Work to complete:
Give the listing again in full, exactly as it appears.

╔══

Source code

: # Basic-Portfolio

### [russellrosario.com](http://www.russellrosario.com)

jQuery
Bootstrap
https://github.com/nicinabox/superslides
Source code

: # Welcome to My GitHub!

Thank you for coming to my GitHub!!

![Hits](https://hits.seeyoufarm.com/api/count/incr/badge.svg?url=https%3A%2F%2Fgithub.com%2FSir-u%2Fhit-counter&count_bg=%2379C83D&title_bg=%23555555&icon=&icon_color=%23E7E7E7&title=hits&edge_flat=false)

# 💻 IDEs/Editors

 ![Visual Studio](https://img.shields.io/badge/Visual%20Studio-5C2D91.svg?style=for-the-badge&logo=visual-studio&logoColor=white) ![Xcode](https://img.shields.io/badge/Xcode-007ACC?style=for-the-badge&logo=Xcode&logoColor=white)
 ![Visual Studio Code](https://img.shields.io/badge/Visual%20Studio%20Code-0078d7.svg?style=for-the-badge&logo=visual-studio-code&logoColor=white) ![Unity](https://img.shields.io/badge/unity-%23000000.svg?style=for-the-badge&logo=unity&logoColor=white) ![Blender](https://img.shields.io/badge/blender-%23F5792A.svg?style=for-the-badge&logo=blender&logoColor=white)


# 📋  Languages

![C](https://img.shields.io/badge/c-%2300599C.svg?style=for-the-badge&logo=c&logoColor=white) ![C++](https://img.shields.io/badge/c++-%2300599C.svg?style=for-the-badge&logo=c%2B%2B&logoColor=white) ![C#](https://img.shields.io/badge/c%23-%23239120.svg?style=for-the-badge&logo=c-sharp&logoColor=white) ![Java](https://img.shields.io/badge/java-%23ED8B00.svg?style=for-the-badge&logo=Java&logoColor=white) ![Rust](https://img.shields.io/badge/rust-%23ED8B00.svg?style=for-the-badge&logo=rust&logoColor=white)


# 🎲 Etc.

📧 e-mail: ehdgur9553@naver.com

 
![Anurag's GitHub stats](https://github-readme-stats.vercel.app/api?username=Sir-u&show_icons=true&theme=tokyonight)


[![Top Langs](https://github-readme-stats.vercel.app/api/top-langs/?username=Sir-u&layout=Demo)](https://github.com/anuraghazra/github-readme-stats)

╚══

Written answer:
Source code

: # Basic-Portfolio

### [russellrosario.com](http://www.russellrosario.com)

jQuery
Bootstrap
https://github.com/nicinabox/superslides
Source code

: # Welcome to My GitHub!

Thank you for coming to my GitHub!!

![Hits](https://hits.seeyoufarm.com/api/count/incr/badge.svg?url=https%3A%2F%2Fgithub.com%2FSir-u%2Fhit-counter&count_bg=%2379C83D&title_bg=%23555555&icon=&icon_color=%23E7E7E7&title=hits&edge_flat=false)

# 💻 IDEs/Editors

 ![Visual Studio](https://img.shields.io/badge/Visual%20Studio-5C2D91.svg?style=for-the-badge&logo=visual-studio&logoColor=white) ![Xcode](https://img.shields.io/badge/Xcode-007ACC?style=for-the-badge&logo=Xcode&logoColor=white)
 ![Visual Studio Code](https://img.shields.io/badge/Visual%20Studio%20Code-0078d7.svg?style=for-the-badge&logo=visual-studio-code&logoColor=white) ![Unity](https://img.shields.io/badge/unity-%23000000.svg?style=for-the-badge&logo=unity&logoColor=white) ![Blender](https://img.shields.io/badge/blender-%23F5792A.svg?style=for-the-badge&logo=blender&logoColor=white)


# 📋  Languages

![C](https://img.shields.io/badge/c-%2300599C.svg?style=for-the-badge&logo=c&logoColor=white) ![C++](https://img.shields.io/badge/c++-%2300599C.svg?style=for-the-badge&logo=c%2B%2B&logoColor=white) ![C#](https://img.shields.io/badge/c%23-%23239120.svg?style=for-the-badge&logo=c-sharp&logoColor=white) ![Java](https://img.shields.io/badge/java-%23ED8B00.svg?style=for-the-badge&logo=Java&logoColor=white) ![Rust](https://img.shields.io/badge/rust-%23ED8B00.svg?style=for-the-badge&logo=rust&logoColor=white)


# 🎲 Etc.

📧 e-mail: ehdgur9553@naver.com

 
![Anurag's GitHub stats](https://github-readme-stats.vercel.app/api?username=Sir-u&show_icons=true&theme=tokyonight)


[![Top Langs](https://github-readme-stats.vercel.app/api/top-langs/?username=Sir-u&layout=Demo)](https://github.com/anuraghazra/github-readme-stats)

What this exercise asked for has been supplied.